1) When I first started playing, I got in a serious powerguild, which was a really good thing for me in terms of thinking about MMOGs--I'd always played in/studied more "fringe" sorts of guilds. The night we downed Rag, we did it on our first try, and were only the second guild to do it on our server. Everybody was still feeling kind of "yeah, yeah, let's keep going". We heard Azergos was up, so we all took off to get him. Got there before the other powerguilds, downed him. Then we heard Kazzak was up, went and got him. It was just kind of a crazy in-the-zone, we-are-the-champions thing. Good fun.

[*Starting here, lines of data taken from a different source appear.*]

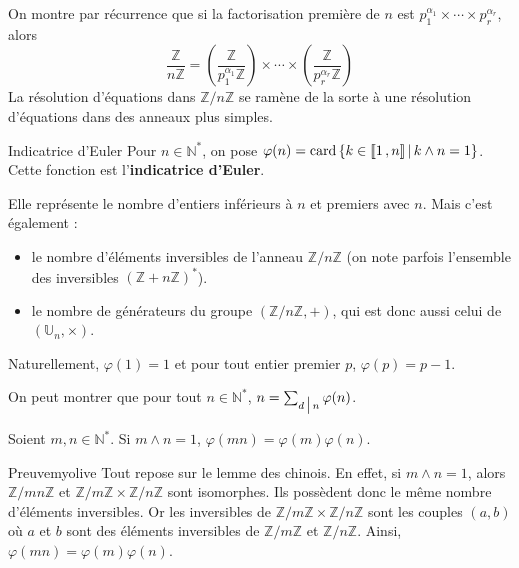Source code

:     On montre par récurrence que si la factorisation première de $n$ est $p_1^{\alpha_1} \times \cdots \times p_r^{\alpha_r}$, alors 
    \[ \frac{\mathbb{Z}}{n \mathbb{Z}} = \left(\frac{\mathbb{Z}}{p_1^{\alpha_1} \mathbb{Z}}\right) \times \cdots \times \left(\frac{\mathbb{Z}}{p_r^{\alpha_r} \mathbb{Z}}\right) \]   
    La résolution d’équations dans $\mathbb{Z} / n \mathbb{Z}$ se ramène de la sorte à une résolution d’équations dans des anneaux plus simples.

    \begin{defi}{Indicatrice d’Euler}{}
        Pour $n \in \mathbb{N}^*$, on pose $\varphi(n) = \operatorname{card}\left\{k \in \left\llbracket 1 \, , n \right\rrbracket \, \middle| \, k \wedge n =1\right\}$. Cette fonction est l’\textbf{indicatrice d’Euler}.
    \end{defi}
    
    Elle représente le nombre d’entiers inférieurs à $n$ et premiers avec $n$. Mais c’est également :
    \begin{itemize}
        \item le nombre d’éléments inversibles de l’anneau $\mathbb{Z} / n \mathbb{Z}$ (on note parfois l’ensemble des inversibles $(\mathbb{Z} + n \mathbb{Z})^*$).
        \item le nombre de générateurs du groupe $(\mathbb{Z} / n \mathbb{Z},+)$, qui est donc aussi celui de $(\mathbb{U}_n,\times)$.
    \end{itemize}
    Naturellement, $\varphi(1) = 1$ et pour tout entier premier $p$, $\varphi(p) = p-1$. 
    
    On peut montrer que pour tout $n \in \mathbb{N}^*$, $n = \sum_{d \, \big| \, n} \varphi(n)$.

    \begin{prop}{}{}
        Soient $m, n \in \mathbb{N}^*$. Si $m \wedge n = 1$, $\varphi(mn) = \varphi(m) \varphi(n)$.
    \end{prop}

    \begin{demo}{Preuve}{myolive}
        Tout repose sur le lemme des chinois. En effet, si $m \wedge n = 1$, alors $\mathbb{Z} / m n \mathbb{Z}$ et $\mathbb{Z} / m \mathbb{Z} \times \mathbb{Z} / n \mathbb{Z}$ sont isomorphes. Ils possèdent donc le même nombre d’éléments inversibles. Or les inversibles de $\mathbb{Z} / m \mathbb{Z} \times \mathbb{Z} / n \mathbb{Z}$ sont les couples $(a,b)$ où $a$ et $b$ sont des éléments inversibles de $\mathbb{Z} / m \mathbb{Z}$ et $\mathbb{Z} / n \mathbb{Z}$. Ainsi, $\varphi(mn) = \varphi(m) \varphi(n)$.
    \end{demo}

2) My current main is a rogue, and oddly, in my guild, there's only a couple of other rogues, I'm basically the rogue-dps in most cap-level instancing. So one night after the expansion went live, we went into Sethekk Halls, which none of us had bothered to do before. Couple of level 70s, some level 65-68s. We're fighting Talon Lord Ikiss, the last boss, and everybody goes down except me with him having about 25% of his health left. So I just pop everything I've got: adrenaline rush, my dodge trinket, my +200 attack power trinket, my evasion, and do everything I can to him, not figuring that there's really any chance. Everybody else is figuring "wipe" as well. But I managed to get him somehow: it was kind of dream-like, everybody was shouting over TS and chat.

3) The time we ran a bunch of level 1 Hordies to Ironforge on a PvP server.


The thing is, most of the stuff that's memorable isn't the ordinary activity of play in WoW (or any MMOG). That's what sort of sad about them, in the end: so much of what you *do* is unmemorable, routinized.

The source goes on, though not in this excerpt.